**WHAT TO DO**
Be exact. Print each record as it stands.

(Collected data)
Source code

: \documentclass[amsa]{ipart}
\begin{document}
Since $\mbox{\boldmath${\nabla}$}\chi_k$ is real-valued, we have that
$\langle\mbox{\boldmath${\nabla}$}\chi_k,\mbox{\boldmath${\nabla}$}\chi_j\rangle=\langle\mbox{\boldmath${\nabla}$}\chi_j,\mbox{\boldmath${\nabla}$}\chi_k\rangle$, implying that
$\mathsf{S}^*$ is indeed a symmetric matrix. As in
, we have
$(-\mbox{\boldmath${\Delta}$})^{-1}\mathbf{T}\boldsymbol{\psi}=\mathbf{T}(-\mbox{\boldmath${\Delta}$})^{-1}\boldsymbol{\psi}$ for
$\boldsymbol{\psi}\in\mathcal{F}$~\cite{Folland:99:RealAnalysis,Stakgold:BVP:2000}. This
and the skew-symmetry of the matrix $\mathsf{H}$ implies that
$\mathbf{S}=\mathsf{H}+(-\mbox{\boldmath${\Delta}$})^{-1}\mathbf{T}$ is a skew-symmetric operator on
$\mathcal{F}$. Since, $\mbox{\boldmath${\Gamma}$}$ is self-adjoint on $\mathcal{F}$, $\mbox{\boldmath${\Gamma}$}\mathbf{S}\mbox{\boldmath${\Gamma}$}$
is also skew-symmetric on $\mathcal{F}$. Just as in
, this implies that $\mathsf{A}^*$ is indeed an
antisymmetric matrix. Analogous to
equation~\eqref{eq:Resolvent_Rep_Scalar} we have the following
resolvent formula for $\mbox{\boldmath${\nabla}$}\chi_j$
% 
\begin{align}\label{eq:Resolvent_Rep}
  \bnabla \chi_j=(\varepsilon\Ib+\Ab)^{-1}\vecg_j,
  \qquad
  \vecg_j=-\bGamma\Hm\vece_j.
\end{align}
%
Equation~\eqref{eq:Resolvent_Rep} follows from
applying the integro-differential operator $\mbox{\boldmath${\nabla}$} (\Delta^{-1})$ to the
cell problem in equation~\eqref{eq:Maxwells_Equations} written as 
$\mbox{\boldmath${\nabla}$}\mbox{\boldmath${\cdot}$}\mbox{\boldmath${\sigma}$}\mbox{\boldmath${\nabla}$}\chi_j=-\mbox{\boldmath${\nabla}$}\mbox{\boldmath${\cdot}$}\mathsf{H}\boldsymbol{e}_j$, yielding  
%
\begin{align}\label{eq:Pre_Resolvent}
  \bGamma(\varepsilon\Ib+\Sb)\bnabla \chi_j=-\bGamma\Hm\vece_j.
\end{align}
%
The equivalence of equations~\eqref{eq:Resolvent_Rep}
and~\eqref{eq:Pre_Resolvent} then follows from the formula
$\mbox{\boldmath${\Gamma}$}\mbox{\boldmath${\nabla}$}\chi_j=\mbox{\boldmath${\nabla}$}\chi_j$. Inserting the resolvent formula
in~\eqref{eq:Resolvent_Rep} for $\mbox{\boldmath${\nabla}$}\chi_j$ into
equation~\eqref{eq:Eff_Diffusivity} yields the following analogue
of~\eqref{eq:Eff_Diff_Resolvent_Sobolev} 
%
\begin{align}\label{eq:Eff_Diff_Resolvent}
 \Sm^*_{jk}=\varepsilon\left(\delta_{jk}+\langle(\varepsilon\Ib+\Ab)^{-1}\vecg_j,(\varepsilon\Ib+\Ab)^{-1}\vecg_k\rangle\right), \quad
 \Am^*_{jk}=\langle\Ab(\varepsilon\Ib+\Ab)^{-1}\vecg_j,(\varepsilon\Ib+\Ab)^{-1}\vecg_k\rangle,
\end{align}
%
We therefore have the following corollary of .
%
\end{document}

**TASK OUTPUT**
Source code

: \documentclass[amsa]{ipart}
\begin{document}
Since $\mbox{\boldmath${\nabla}$}\chi_k$ is real-valued, we have that
$\langle\mbox{\boldmath${\nabla}$}\chi_k,\mbox{\boldmath${\nabla}$}\chi_j\rangle=\langle\mbox{\boldmath${\nabla}$}\chi_j,\mbox{\boldmath${\nabla}$}\chi_k\rangle$, implying that
$\mathsf{S}^*$ is indeed a symmetric matrix. As in
, we have
$(-\mbox{\boldmath${\Delta}$})^{-1}\mathbf{T}\boldsymbol{\psi}=\mathbf{T}(-\mbox{\boldmath${\Delta}$})^{-1}\boldsymbol{\psi}$ for
$\boldsymbol{\psi}\in\mathcal{F}$~\cite{Folland:99:RealAnalysis,Stakgold:BVP:2000}. This
and the skew-symmetry of the matrix $\mathsf{H}$ implies that
$\mathbf{S}=\mathsf{H}+(-\mbox{\boldmath${\Delta}$})^{-1}\mathbf{T}$ is a skew-symmetric operator on
$\mathcal{F}$. Since, $\mbox{\boldmath${\Gamma}$}$ is self-adjoint on $\mathcal{F}$, $\mbox{\boldmath${\Gamma}$}\mathbf{S}\mbox{\boldmath${\Gamma}$}$
is also skew-symmetric on $\mathcal{F}$. Just as in
, this implies that $\mathsf{A}^*$ is indeed an
antisymmetric matrix. Analogous to
equation~\eqref{eq:Resolvent_Rep_Scalar} we have the following
resolvent formula for $\mbox{\boldmath${\nabla}$}\chi_j$
% 
\begin{align}\label{eq:Resolvent_Rep}
  \bnabla \chi_j=(\varepsilon\Ib+\Ab)^{-1}\vecg_j,
  \qquad
  \vecg_j=-\bGamma\Hm\vece_j.
\end{align}
%
Equation~\eqref{eq:Resolvent_Rep} follows from
applying the integro-differential operator $\mbox{\boldmath${\nabla}$} (\Delta^{-1})$ to the
cell problem in equation~\eqref{eq:Maxwells_Equations} written as 
$\mbox{\boldmath${\nabla}$}\mbox{\boldmath${\cdot}$}\mbox{\boldmath${\sigma}$}\mbox{\boldmath${\nabla}$}\chi_j=-\mbox{\boldmath${\nabla}$}\mbox{\boldmath${\cdot}$}\mathsf{H}\boldsymbol{e}_j$, yielding  
%
\begin{align}\label{eq:Pre_Resolvent}
  \bGamma(\varepsilon\Ib+\Sb)\bnabla \chi_j=-\bGamma\Hm\vece_j.
\end{align}
%
The equivalence of equations~\eqref{eq:Resolvent_Rep}
and~\eqref{eq:Pre_Resolvent} then follows from the formula
$\mbox{\boldmath${\Gamma}$}\mbox{\boldmath${\nabla}$}\chi_j=\mbox{\boldmath${\nabla}$}\chi_j$. Inserting the resolvent formula
in~\eqref{eq:Resolvent_Rep} for $\mbox{\boldmath${\nabla}$}\chi_j$ into
equation~\eqref{eq:Eff_Diffusivity} yields the following analogue
of~\eqref{eq:Eff_Diff_Resolvent_Sobolev} 
%
\begin{align}\label{eq:Eff_Diff_Resolvent}
 \Sm^*_{jk}=\varepsilon\left(\delta_{jk}+\langle(\varepsilon\Ib+\Ab)^{-1}\vecg_j,(\varepsilon\Ib+\Ab)^{-1}\vecg_k\rangle\right), \quad
 \Am^*_{jk}=\langle\Ab(\varepsilon\Ib+\Ab)^{-1}\vecg_j,(\varepsilon\Ib+\Ab)^{-1}\vecg_k\rangle,
\end{align}
%
We therefore have the following corollary of .
%
\end{document}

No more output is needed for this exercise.